◆ **Work order**
Take every line containing "timeRemaining" out of the records.

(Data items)
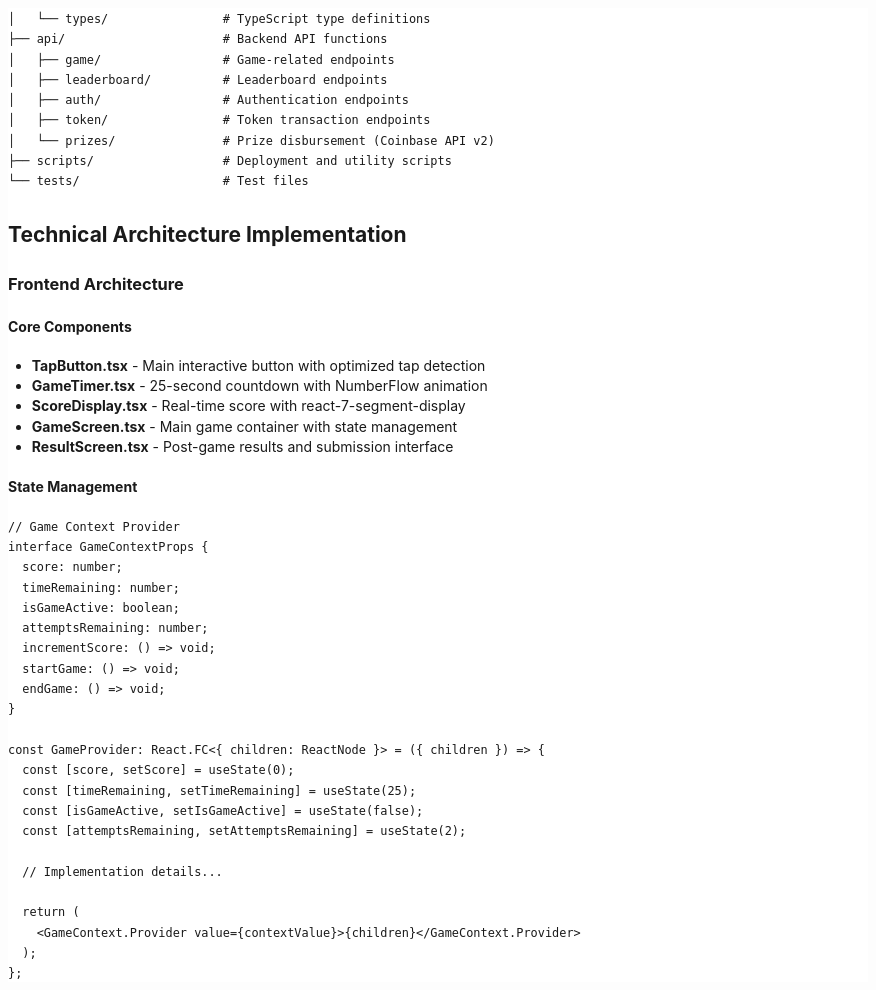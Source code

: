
 ```dir
│   └── types/                # TypeScript type definitions
├── api/                      # Backend API functions
│   ├── game/                 # Game-related endpoints
│   ├── leaderboard/          # Leaderboard endpoints
│   ├── auth/                 # Authentication endpoints
│   ├── token/                # Token transaction endpoints
│   └── prizes/               # Prize disbursement (Coinbase API v2)
├── scripts/                  # Deployment and utility scripts
└── tests/                    # Test files
```

## Technical Architecture Implementation

### Frontend Architecture

#### Core Components

- **TapButton.tsx** - Main interactive button with optimized tap detection
- **GameTimer.tsx** - 25-second countdown with NumberFlow animation
- **ScoreDisplay.tsx** - Real-time score with react-7-segment-display
- **GameScreen.tsx** - Main game container with state management
- **ResultScreen.tsx** - Post-game results and submission interface

#### State Management

```tsx
// Game Context Provider
interface GameContextProps {
  score: number;
  timeRemaining: number;
  isGameActive: boolean;
  attemptsRemaining: number;
  incrementScore: () => void;
  startGame: () => void;
  endGame: () => void;
}

const GameProvider: React.FC<{ children: ReactNode }> = ({ children }) => {
  const [score, setScore] = useState(0);
  const [timeRemaining, setTimeRemaining] = useState(25);
  const [isGameActive, setIsGameActive] = useState(false);
  const [attemptsRemaining, setAttemptsRemaining] = useState(2);

  // Implementation details...

  return (
    <GameContext.Provider value={contextValue}>{children}</GameContext.Provider>
  );
};
```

◆ **Expected answer**
  timeRemaining: number;
  const [timeRemaining, setTimeRemaining] = useState(25);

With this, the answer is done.